TASK GOAL: Would you write out the entries again, exactly as they are, but without images?

Collected data entries:
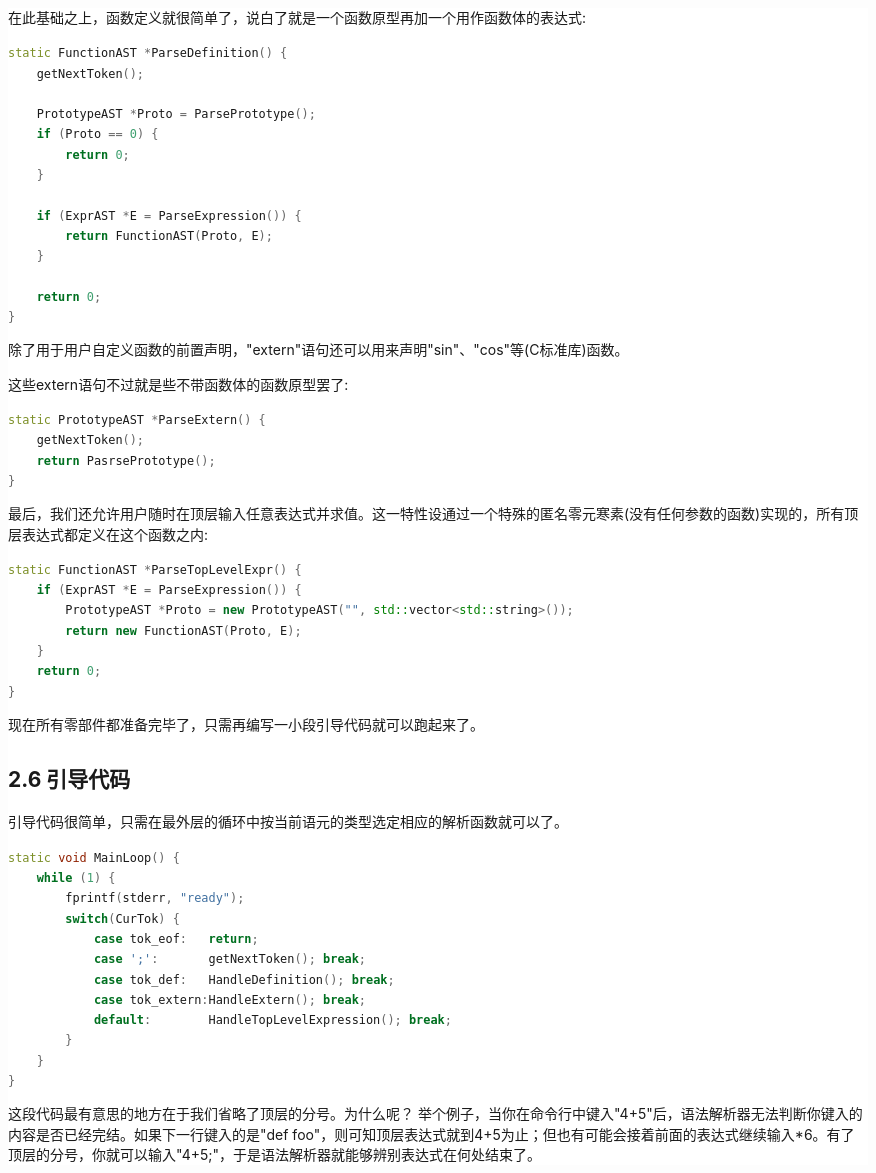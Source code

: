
 ```c++
```

在此基础之上，函数定义就很简单了，说白了就是一个函数原型再加一个用作函数体的表达式:
```c++
static FunctionAST *ParseDefinition() {
    getNextToken();

    PrototypeAST *Proto = ParsePrototype();
    if (Proto == 0) {
        return 0;
    }

    if (ExprAST *E = ParseExpression()) {
        return FunctionAST(Proto, E);
    }

    return 0;
}
```

除了用于用户自定义函数的前置声明，"extern"语句还可以用来声明"sin"、"cos"等(C标准库)函数。

这些extern语句不过就是些不带函数体的函数原型罢了:
```c++
static PrototypeAST *ParseExtern() {
    getNextToken();
    return PasrsePrototype();
}
```

最后，我们还允许用户随时在顶层输入任意表达式并求值。这一特性设通过一个特殊的匿名零元寒素(没有任何参数的函数)实现的，所有顶层表达式都定义在这个函数之内:
```c++
static FunctionAST *ParseTopLevelExpr() {
    if (ExprAST *E = ParseExpression()) {
        PrototypeAST *Proto = new PrototypeAST("", std::vector<std::string>());
        return new FunctionAST(Proto, E);
    }
    return 0;
}
```

现在所有零部件都准备完毕了，只需再编写一小段引导代码就可以跑起来了。

## 2.6 引导代码
引导代码很简单，只需在最外层的循环中按当前语元的类型选定相应的解析函数就可以了。

```c++
static void MainLoop() {
    while (1) {
        fprintf(stderr, "ready");
        switch(CurTok) {
            case tok_eof:   return;
            case ';':       getNextToken(); break;
            case tok_def:   HandleDefinition(); break;
            case tok_extern:HandleExtern(); break;
            default:        HandleTopLevelExpression(); break;
        }
    }
}
```

这段代码最有意思的地方在于我们省略了顶层的分号。为什么呢？
举个例子，当你在命令行中键入"4+5"后，语法解析器无法判断你键入的内容是否已经完结。如果下一行键入的是"def foo"，则可知顶层表达式就到4+5为止；但也有可能会接着前面的表达式继续输入*6。有了顶层的分号，你就可以输入"4+5;"，于是语法解析器就能够辨别表达式在何处结束了。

ANSWER TO THIS PROBLEM:
Source code

:
 ```c++
```

在此基础之上，函数定义就很简单了，说白了就是一个函数原型再加一个用作函数体的表达式:
```c++
static FunctionAST *ParseDefinition() {
    getNextToken();

    PrototypeAST *Proto = ParsePrototype();
    if (Proto == 0) {
        return 0;
    }

    if (ExprAST *E = ParseExpression()) {
        return FunctionAST(Proto, E);
    }

    return 0;
}
```

除了用于用户自定义函数的前置声明，"extern"语句还可以用来声明"sin"、"cos"等(C标准库)函数。

这些extern语句不过就是些不带函数体的函数原型罢了:
```c++
static PrototypeAST *ParseExtern() {
    getNextToken();
    return PasrsePrototype();
}
```

最后，我们还允许用户随时在顶层输入任意表达式并求值。这一特性设通过一个特殊的匿名零元寒素(没有任何参数的函数)实现的，所有顶层表达式都定义在这个函数之内:
```c++
static FunctionAST *ParseTopLevelExpr() {
    if (ExprAST *E = ParseExpression()) {
        PrototypeAST *Proto = new PrototypeAST("", std::vector<std::string>());
        return new FunctionAST(Proto, E);
    }
    return 0;
}
```

现在所有零部件都准备完毕了，只需再编写一小段引导代码就可以跑起来了。

## 2.6 引导代码
引导代码很简单，只需在最外层的循环中按当前语元的类型选定相应的解析函数就可以了。

```c++
static void MainLoop() {
    while (1) {
        fprintf(stderr, "ready");
        switch(CurTok) {
            case tok_eof:   return;
            case ';':       getNextToken(); break;
            case tok_def:   HandleDefinition(); break;
            case tok_extern:HandleExtern(); break;
            default:        HandleTopLevelExpression(); break;
        }
    }
}
```

这段代码最有意思的地方在于我们省略了顶层的分号。为什么呢？
举个例子，当你在命令行中键入"4+5"后，语法解析器无法判断你键入的内容是否已经完结。如果下一行键入的是"def foo"，则可知顶层表达式就到4+5为止；但也有可能会接着前面的表达式继续输入*6。有了顶层的分号，你就可以输入"4+5;"，于是语法解析器就能够辨别表达式在何处结束了。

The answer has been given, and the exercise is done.